WHAT YOU HAVE TO DO: Beginning with the line below that contains "The resultant is" and ending with the line that contains "# Vector Space", copy every line exactly. Copy nothing else.

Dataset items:

[Start of Attachment]

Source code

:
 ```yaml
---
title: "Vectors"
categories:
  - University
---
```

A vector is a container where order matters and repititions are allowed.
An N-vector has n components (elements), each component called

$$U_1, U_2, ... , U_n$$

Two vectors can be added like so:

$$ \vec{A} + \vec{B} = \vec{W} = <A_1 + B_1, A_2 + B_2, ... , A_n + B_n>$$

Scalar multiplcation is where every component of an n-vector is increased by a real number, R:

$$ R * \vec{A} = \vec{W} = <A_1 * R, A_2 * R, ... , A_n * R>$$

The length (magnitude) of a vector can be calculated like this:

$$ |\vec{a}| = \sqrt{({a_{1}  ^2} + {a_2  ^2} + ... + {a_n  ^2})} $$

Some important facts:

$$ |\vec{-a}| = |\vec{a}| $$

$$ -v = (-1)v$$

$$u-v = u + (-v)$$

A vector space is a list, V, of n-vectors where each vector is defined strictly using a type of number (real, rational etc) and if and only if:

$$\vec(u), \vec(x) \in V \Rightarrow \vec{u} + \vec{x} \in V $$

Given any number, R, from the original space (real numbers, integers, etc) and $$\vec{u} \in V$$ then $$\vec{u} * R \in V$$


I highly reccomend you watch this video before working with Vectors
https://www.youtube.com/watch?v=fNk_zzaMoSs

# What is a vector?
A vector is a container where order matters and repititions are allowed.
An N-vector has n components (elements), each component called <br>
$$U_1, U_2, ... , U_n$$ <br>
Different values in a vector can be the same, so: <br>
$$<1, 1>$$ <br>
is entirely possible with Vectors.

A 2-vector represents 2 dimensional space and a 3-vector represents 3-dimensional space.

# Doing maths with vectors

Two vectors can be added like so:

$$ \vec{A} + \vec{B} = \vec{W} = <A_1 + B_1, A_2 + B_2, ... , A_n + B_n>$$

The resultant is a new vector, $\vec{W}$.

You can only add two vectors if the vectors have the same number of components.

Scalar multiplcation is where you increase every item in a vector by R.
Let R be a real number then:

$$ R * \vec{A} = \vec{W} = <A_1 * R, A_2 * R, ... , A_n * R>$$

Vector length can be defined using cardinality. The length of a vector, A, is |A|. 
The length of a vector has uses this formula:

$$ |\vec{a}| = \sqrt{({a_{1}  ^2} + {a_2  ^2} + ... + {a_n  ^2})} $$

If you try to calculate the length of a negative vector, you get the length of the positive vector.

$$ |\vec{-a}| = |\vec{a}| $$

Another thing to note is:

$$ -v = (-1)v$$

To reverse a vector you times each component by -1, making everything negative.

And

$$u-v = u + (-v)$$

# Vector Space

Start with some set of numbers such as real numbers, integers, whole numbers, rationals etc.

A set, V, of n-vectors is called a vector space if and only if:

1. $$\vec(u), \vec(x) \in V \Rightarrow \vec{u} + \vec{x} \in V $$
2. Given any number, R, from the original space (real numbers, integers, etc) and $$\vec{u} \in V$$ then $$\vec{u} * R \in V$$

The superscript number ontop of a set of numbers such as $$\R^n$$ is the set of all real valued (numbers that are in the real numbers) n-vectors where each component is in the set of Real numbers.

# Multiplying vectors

[End of Attachment]

SOLUTION FOR THIS TASK:
The resultant is a new vector, $\vec{W}$.

You can only add two vectors if the vectors have the same number of components.

Scalar multiplcation is where you increase every item in a vector by R.
Let R be a real number then:

$$ R * \vec{A} = \vec{W} = <A_1 * R, A_2 * R, ... , A_n * R>$$

Vector length can be defined using cardinality. The length of a vector, A, is |A|. 
The length of a vector has uses this formula:

$$ |\vec{a}| = \sqrt{({a_{1}  ^2} + {a_2  ^2} + ... + {a_n  ^2})} $$

If you try to calculate the length of a negative vector, you get the length of the positive vector.

$$ |\vec{-a}| = |\vec{a}| $$

Another thing to note is:

$$ -v = (-1)v$$

To reverse a vector you times each component by -1, making everything negative.

And

$$u-v = u + (-v)$$

# Vector Space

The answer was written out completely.